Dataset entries
*** Block opens ***
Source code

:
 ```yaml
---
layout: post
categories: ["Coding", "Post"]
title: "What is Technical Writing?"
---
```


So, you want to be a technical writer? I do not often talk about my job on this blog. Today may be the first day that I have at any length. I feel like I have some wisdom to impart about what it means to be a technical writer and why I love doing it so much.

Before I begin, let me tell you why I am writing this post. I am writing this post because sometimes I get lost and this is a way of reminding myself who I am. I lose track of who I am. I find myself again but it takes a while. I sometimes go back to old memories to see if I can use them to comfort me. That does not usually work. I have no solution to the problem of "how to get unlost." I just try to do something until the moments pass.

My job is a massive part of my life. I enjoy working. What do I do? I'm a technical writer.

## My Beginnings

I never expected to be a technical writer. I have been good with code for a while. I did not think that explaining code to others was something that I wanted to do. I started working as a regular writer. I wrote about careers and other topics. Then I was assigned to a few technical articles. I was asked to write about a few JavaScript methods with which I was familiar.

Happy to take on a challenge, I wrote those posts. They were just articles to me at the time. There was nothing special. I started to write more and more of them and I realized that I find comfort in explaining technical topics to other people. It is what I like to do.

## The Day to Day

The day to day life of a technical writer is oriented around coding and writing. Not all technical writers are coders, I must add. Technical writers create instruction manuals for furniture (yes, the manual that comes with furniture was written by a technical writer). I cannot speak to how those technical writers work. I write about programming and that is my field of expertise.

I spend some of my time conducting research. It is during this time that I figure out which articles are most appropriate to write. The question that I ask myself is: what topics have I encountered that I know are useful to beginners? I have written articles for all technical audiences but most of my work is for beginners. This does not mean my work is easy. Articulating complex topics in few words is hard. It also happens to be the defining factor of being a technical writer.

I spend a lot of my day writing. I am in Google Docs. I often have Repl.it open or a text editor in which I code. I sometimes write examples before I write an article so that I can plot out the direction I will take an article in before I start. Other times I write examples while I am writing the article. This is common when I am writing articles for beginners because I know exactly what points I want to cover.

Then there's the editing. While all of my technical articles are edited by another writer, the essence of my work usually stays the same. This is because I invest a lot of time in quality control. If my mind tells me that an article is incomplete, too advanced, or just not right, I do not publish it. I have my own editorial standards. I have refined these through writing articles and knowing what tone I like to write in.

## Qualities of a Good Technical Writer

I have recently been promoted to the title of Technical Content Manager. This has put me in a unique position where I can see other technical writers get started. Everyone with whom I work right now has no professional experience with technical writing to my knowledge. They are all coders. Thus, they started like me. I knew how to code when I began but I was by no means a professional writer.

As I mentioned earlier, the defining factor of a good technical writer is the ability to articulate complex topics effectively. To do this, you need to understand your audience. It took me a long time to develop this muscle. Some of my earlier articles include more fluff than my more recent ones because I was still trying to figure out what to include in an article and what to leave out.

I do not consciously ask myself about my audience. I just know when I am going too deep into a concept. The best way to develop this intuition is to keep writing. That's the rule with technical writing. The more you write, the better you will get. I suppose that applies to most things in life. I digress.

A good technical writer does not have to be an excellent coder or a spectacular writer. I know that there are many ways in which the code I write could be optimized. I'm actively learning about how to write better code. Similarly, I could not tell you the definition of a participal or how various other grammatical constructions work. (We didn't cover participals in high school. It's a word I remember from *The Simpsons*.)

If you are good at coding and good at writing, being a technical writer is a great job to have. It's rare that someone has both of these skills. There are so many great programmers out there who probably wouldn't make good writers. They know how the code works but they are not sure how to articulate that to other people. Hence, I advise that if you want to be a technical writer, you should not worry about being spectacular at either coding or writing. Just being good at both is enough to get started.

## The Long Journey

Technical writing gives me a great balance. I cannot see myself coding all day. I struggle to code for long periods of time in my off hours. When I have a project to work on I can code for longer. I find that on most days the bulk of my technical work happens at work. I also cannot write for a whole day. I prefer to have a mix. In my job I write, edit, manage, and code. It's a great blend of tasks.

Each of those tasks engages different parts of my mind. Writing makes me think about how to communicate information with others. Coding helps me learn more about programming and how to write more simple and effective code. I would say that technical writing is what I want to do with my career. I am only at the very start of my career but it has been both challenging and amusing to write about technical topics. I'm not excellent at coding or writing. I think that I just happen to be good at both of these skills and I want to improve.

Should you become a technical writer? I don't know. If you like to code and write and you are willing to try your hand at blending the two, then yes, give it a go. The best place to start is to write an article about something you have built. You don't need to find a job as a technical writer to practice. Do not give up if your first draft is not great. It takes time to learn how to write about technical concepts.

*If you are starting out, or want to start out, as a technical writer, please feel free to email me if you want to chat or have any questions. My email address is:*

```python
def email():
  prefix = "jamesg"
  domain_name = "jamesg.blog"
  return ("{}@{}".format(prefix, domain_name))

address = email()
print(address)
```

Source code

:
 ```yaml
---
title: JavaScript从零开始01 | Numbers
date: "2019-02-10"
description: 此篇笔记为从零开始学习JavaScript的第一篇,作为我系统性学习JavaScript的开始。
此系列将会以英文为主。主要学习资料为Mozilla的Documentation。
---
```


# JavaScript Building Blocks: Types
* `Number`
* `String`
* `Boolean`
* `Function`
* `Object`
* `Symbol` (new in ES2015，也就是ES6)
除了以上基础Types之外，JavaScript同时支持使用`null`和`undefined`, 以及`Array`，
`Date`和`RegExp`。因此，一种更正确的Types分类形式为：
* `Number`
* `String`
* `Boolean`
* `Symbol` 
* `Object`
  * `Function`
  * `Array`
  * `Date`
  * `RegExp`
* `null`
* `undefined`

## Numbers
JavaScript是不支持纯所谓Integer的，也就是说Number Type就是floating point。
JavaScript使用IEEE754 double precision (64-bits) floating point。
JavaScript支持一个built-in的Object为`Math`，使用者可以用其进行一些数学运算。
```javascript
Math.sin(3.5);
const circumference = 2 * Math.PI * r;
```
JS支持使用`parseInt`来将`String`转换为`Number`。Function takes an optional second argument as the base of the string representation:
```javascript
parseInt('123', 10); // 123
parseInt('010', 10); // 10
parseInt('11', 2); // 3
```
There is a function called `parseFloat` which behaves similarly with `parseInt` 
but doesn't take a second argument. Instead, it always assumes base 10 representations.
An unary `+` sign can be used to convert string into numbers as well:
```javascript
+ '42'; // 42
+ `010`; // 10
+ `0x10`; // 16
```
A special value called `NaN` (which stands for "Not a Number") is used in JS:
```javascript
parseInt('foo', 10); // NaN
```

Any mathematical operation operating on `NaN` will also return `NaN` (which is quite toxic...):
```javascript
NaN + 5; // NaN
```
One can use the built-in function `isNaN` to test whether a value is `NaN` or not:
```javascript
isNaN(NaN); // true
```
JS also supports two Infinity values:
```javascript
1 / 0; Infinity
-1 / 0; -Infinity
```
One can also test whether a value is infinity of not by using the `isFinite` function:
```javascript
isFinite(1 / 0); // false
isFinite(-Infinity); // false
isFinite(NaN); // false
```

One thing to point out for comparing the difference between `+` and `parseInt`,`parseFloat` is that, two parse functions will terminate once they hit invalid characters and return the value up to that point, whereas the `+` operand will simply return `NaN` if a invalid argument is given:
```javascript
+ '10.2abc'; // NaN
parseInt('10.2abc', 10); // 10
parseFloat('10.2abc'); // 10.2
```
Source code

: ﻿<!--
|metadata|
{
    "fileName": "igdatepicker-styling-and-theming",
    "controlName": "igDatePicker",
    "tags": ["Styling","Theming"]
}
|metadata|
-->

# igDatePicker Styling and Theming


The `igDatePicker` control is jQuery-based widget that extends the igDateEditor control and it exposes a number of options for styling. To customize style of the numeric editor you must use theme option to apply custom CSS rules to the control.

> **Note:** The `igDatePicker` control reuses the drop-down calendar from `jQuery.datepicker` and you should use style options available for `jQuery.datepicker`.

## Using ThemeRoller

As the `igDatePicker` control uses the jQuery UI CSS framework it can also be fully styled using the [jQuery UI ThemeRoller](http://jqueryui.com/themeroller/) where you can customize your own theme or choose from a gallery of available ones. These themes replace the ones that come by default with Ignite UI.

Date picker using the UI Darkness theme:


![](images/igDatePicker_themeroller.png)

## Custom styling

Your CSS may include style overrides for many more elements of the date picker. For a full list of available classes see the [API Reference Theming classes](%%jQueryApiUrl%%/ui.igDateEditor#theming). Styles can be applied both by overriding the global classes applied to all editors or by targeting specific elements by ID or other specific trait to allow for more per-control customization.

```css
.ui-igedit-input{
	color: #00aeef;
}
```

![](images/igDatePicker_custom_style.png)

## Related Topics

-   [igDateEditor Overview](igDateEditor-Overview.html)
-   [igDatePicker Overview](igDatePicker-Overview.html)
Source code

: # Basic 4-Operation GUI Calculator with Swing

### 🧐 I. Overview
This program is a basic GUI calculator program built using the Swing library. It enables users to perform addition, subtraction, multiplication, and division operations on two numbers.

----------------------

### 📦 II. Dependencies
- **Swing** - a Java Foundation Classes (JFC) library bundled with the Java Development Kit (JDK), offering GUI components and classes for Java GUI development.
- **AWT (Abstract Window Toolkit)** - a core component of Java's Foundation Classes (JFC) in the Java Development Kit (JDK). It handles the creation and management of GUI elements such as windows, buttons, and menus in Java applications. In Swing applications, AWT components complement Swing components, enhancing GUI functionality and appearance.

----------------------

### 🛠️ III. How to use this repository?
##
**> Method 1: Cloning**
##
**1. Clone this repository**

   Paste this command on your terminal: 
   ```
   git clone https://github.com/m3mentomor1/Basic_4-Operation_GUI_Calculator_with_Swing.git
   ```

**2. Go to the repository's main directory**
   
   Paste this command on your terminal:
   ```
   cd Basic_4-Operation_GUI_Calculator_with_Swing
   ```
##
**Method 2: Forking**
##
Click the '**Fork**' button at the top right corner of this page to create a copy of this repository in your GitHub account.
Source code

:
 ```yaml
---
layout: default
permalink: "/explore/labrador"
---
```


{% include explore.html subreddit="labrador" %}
*** Block closes ***
> _WORK REQUEST_:
List all lines from the entries that include the word "first".

> _OUTPUT_:
So, you want to be a technical writer? I do not often talk about my job on this blog. Today may be the first day that I have at any length. I feel like I have some wisdom to impart about what it means to be a technical writer and why I love doing it so much.
Should you become a technical writer? I don't know. If you like to code and write and you are willing to try your hand at blending the two, then yes, give it a go. The best place to start is to write an article about something you have built. You don't need to find a job as a technical writer to practice. Do not give up if your first draft is not great. It takes time to learn how to write about technical concepts.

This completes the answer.